Stipulates higher provisioning for banks as a precautionary measure
Banks will have to keep higher provisioning against their unclassified loans for this year, in what can be viewed as a proactive move from the Bangladesh Bank to protect the sector’s financial health once the loan moratorium facility is lifted in the new year.
Following the outbreak of coronavirus in Bangladesh, the central bank on March 19 asked banks not to downgrade the classification of any loans for the borrowers’ failure to furnish loan installments until June 30. That facility has been extended twice to December 31.
Economists and bankers anticipate there will be a build-up of toxic assets once the facility is lifted from 2021 thanks to the slower economic recovery from the two-and-a-half-month-long general shutdown to flatten the curve on coronavirus.
While the curve was nowhere near being flattened, it ended up yielding a missed quarter of economic activities.
With the view to raising the banks’ shock-absorbing capacity, the central bank asked lenders to maintain an additional 1 percent provisioning against all unclassified loans along with the loans shown in the special mention accounts.

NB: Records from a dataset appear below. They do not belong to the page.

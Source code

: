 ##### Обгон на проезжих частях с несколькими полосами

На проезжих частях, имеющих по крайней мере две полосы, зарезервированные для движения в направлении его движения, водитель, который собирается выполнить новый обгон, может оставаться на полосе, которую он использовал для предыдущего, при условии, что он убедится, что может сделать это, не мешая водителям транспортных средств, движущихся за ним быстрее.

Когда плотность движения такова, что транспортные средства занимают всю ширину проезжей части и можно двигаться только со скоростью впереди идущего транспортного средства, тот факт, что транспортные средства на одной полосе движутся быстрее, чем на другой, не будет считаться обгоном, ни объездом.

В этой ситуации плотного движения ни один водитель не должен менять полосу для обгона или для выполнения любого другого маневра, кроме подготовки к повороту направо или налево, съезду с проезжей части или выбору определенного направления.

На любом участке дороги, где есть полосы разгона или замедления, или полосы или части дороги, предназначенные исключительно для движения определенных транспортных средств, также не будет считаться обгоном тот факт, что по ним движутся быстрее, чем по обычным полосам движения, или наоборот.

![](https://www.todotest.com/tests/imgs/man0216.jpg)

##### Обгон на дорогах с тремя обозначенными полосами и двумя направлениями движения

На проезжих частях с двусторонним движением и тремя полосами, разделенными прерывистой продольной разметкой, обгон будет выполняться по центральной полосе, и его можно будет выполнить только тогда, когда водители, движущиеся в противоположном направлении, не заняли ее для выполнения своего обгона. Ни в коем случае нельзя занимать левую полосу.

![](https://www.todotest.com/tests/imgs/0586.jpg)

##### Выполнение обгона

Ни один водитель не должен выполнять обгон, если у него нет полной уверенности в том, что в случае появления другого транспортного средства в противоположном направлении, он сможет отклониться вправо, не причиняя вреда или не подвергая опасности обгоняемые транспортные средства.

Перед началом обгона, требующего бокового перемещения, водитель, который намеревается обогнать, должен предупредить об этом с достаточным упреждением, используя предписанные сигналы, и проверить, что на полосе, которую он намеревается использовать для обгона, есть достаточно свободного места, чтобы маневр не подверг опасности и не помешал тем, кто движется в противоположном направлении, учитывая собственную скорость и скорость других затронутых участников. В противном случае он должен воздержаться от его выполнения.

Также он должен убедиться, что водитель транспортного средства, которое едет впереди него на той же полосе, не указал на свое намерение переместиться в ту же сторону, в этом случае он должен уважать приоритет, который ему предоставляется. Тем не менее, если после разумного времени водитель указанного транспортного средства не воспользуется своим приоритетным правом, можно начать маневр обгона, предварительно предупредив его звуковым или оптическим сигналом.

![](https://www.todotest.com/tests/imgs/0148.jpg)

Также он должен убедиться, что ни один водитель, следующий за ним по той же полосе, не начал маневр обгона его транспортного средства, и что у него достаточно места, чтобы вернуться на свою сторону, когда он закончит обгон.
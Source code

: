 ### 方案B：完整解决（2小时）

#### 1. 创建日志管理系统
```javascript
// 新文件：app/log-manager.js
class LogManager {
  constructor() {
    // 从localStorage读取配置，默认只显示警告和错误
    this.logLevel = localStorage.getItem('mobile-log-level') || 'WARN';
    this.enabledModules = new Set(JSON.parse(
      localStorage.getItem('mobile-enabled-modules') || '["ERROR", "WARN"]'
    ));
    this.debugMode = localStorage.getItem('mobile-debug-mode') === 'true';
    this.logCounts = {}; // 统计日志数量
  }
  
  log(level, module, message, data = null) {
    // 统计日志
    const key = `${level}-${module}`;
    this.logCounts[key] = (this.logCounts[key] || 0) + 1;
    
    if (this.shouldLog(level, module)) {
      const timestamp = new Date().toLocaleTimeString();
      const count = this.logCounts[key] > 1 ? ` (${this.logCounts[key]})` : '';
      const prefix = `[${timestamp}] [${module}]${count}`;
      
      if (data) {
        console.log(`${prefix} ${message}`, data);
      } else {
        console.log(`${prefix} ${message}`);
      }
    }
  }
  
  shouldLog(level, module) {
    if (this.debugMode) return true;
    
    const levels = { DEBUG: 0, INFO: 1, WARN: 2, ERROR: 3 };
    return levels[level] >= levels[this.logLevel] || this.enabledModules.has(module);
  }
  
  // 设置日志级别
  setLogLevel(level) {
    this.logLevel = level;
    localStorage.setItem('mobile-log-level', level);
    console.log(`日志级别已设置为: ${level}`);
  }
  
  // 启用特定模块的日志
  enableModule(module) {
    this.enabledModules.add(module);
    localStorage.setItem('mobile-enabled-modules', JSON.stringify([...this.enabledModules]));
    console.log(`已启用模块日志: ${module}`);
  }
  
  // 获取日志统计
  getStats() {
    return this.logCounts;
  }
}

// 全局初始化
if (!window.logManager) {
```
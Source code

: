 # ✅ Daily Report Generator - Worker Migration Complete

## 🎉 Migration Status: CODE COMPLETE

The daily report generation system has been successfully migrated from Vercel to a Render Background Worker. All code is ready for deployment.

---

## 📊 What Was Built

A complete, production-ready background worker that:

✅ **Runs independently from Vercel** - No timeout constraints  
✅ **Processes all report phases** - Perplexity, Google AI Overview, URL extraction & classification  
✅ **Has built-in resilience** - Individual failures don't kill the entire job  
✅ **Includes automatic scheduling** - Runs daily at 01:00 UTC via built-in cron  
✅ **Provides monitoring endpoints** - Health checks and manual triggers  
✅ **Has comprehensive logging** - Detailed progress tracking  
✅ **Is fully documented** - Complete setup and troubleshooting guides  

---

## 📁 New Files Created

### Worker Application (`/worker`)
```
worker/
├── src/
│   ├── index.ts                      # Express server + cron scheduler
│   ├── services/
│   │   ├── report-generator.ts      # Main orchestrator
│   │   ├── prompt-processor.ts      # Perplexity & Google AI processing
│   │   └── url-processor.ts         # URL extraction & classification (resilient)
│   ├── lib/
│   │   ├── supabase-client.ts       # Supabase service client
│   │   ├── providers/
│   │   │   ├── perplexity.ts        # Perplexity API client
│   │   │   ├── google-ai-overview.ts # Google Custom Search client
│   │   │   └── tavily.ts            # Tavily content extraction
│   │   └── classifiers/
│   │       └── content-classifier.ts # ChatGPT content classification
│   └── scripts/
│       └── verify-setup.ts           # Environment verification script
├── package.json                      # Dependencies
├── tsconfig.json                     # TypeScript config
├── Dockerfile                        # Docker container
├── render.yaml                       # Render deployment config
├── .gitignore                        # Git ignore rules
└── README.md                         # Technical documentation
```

Special Mention Accounts are the ones that show symptoms of bad asset quality in the first 90 days itself or before it is identified as classified.
Provisioning is a portion of the income set aside to cover for
The BB also tightened the rules for transferring unrealised interest income to the income account.
Non-payment of loans has been on the rise, which is creating extra risks for the overall banking sector, said a high official of the BB requesting anonymity.
“This has prompted the central bank to come up with the instruction.”
The requirement for provisioning would increase by about Tk 10,000 to Tk 12,000 crore, he added.
At the end of September, the country’s scheduled banks maintained Tk 61,000 crore in provisioning against their requirement of Tk 63,644.4 crore.
Some 12 banks including the state-run lenders Agrani, Rupali, Sonali, BASIC and Bangladesh Commerce failed to maintain the required provisioning against their default loans, although the BB allowed keeping provisioning in phases. The lenders suffered combined provisioning shortfall of Tk 9,469 crore at the end of September.
Usually, the banks are supposed to keep 0.25 percent to 2 percent provisioning against unclassified loans.
But now, banks will have to keep 3 percent provisioning including the 1 percent additional provisioning under the head of ‘Special General Provision COVID-19’ while preparing their financial statement for 2020.
It would not be right to impose average provisioning on all the unclassified loans, said Syed Mahbubur Rahman, managing director of Mutual Trust Bank.
Many of MTB’s clients have kept their repayments regular amid the loan moratorium facility, he said.
“Why should we keep provisioning against these loans too?”
Subsequently, he urged the central bank to clarify the issue.
Until further instruction of the central bank, the banks would not be allowed to transfer the special general provision COVID-19 to any other segment, the BB notice said.
As per the notice, banks will have to follow a number of instructions in booking unrealised interest or income imposed against the loans that have become irregular in 2020.
For transferring the unrealised interest generated against the loans amounting to upwards of Tk 10 crore to the income account, approval from the board based on the audit committee’s recommendation has been made mandatory.
For booking interest generated against loans ranging between Tk 5–10 crore to the income account, approval from the managing director is a must.
For booking interest generated against loans of up to Tk 5 crore to the income account, approval from the monitoring authority of a branch along with the recommendation of the branch head has been made mandatory.